Work order: Copy all the data exactly, except the pictures.

Available data:

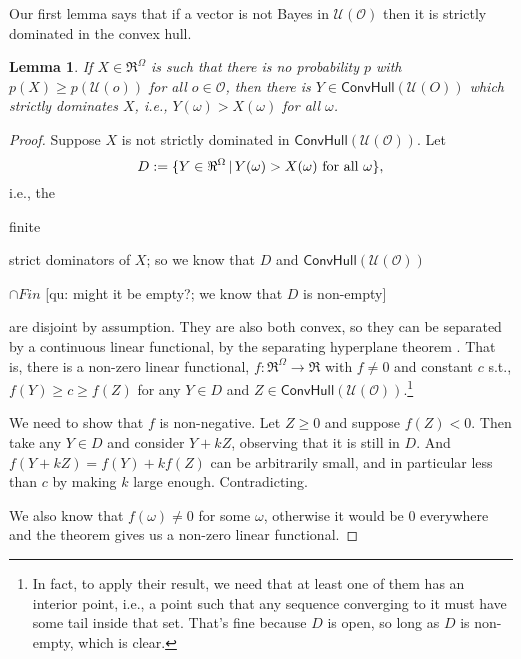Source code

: \documentclass[a4paper]{article}
\newtheorem{lemma}[theorem]{Lemma}
\renewcommand\O{\mathcal{O}}
\newcommand\Uwald{\mathcal{U}} %
\newcommand{\Conv}{\mathsf{ConvHull}}
\newcommand\SetDelimiter[1][]{
	\nonscript\,#1\vert \allowbreak \nonscript\,\mathopen{}}
\providecommand\given{\SetDelimiter}
\renewcommand{\geq}{\geqslant}
\newenvironment{CCM rewritten}
{\begingroup\color{blue}} %
{\endgroup}              %
\begin{document}
	Our first lemma says that if a vector is not Bayes in $\Uwald(\O)$ then it is strictly dominated in the convex hull.
	\begin{lemma}\label{thm:cct:admiss in conv are Bayes in conv}
		If $X\in\Re^\Omega$ is such that there is no probability $p$ with $p(X)\geq p(\Uwald(o))$ for all $o\in\O$, then there is $Y\in\Conv(\Uwald(O))$ which strictly dominates $X$, i.e., $Y(\omega)>X(\omega)$ for all $\omega$.
	\end{lemma}
	\begin{proof}
		Suppose $X$ is not strictly dominated in $\Conv(\Uwald(\O))$. 
		Let $$D:=\{Y\in \Re^\Omega\given Y(\omega)>X(\omega)\text{ for all $\omega$}\},$$ i.e., the \begin{infversion}
			finite
		\end{infversion} strict dominators of $X$; so we know that $D$ and $\Conv(\Uwald(\O))$ \begin{infversion}
			$\cap Fin$ [qu: might it be empty?; we know that $D$ is non-empty]
		\end{infversion}are disjoint by assumption. They are also both convex, so they can be separated by a continuous linear functional, by the separating hyperplane theorem \citep[Theorem 5.61]{aliprantis2006infinite}. %
		That is, there is a non-zero linear functional, $f:\Re^\Omega\to\Re$ with $f\neq 0$ and constant $c$ s.t.,  $f(Y)\geq c \geq f(Z)$ for any $Y\in D$ and $Z\in \Conv(\Uwald(\O))$.\footnote{In fact, to apply their result, we need that at least one of them has an interior point, i.e., a point such that any sequence converging to it must have some tail inside that set. That's fine because $D$ is open, so long as $D$ is non-empty, which is clear.
	}
		
		We need to show that $f$ is non-negative. Let $Z\geq 0$ and suppose $f(Z)<0$. Then take any $Y\in D$ and consider $Y+kZ$, observing that it is still in $D$. And $f(Y+kZ)=f(Y)+kf(Z)$ can be arbitrarily small, and in particular less than $c$ by making $k$ large enough. Contradicting. 
		
		We also know that $f(\omega)\neq 0$ for some $\omega$, otherwise it would be $0$ everywhere and the theorem gives us a non-zero linear functional. 
		

\end{proof}
\end{document}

Answer for this exercise:
Source code

: \documentclass[a4paper]{article}
\newtheorem{lemma}[theorem]{Lemma}
\renewcommand\O{\mathcal{O}}
\newcommand\Uwald{\mathcal{U}} %
\newcommand{\Conv}{\mathsf{ConvHull}}
\newcommand\SetDelimiter[1][]{
	\nonscript\,#1\vert \allowbreak \nonscript\,\mathopen{}}
\providecommand\given{\SetDelimiter}
\renewcommand{\geq}{\geqslant}
\newenvironment{CCM rewritten}
{\begingroup\color{blue}} %
{\endgroup}              %
\begin{document}
	Our first lemma says that if a vector is not Bayes in $\Uwald(\O)$ then it is strictly dominated in the convex hull.
	\begin{lemma}\label{thm:cct:admiss in conv are Bayes in conv}
		If $X\in\Re^\Omega$ is such that there is no probability $p$ with $p(X)\geq p(\Uwald(o))$ for all $o\in\O$, then there is $Y\in\Conv(\Uwald(O))$ which strictly dominates $X$, i.e., $Y(\omega)>X(\omega)$ for all $\omega$.
	\end{lemma}
	\begin{proof}
		Suppose $X$ is not strictly dominated in $\Conv(\Uwald(\O))$. 
		Let $$D:=\{Y\in \Re^\Omega\given Y(\omega)>X(\omega)\text{ for all $\omega$}\},$$ i.e., the \begin{infversion}
			finite
		\end{infversion} strict dominators of $X$; so we know that $D$ and $\Conv(\Uwald(\O))$ \begin{infversion}
			$\cap Fin$ [qu: might it be empty?; we know that $D$ is non-empty]
		\end{infversion}are disjoint by assumption. They are also both convex, so they can be separated by a continuous linear functional, by the separating hyperplane theorem \citep[Theorem 5.61]{aliprantis2006infinite}. %
		That is, there is a non-zero linear functional, $f:\Re^\Omega\to\Re$ with $f\neq 0$ and constant $c$ s.t.,  $f(Y)\geq c \geq f(Z)$ for any $Y\in D$ and $Z\in \Conv(\Uwald(\O))$.\footnote{In fact, to apply their result, we need that at least one of them has an interior point, i.e., a point such that any sequence converging to it must have some tail inside that set. That's fine because $D$ is open, so long as $D$ is non-empty, which is clear.
	}
		
		We need to show that $f$ is non-negative. Let $Z\geq 0$ and suppose $f(Z)<0$. Then take any $Y\in D$ and consider $Y+kZ$, observing that it is still in $D$. And $f(Y+kZ)=f(Y)+kf(Z)$ can be arbitrarily small, and in particular less than $c$ by making $k$ large enough. Contradicting. 
		
		We also know that $f(\omega)\neq 0$ for some $\omega$, otherwise it would be $0$ everywhere and the theorem gives us a non-zero linear functional. 
		

\end{proof}
\end{document}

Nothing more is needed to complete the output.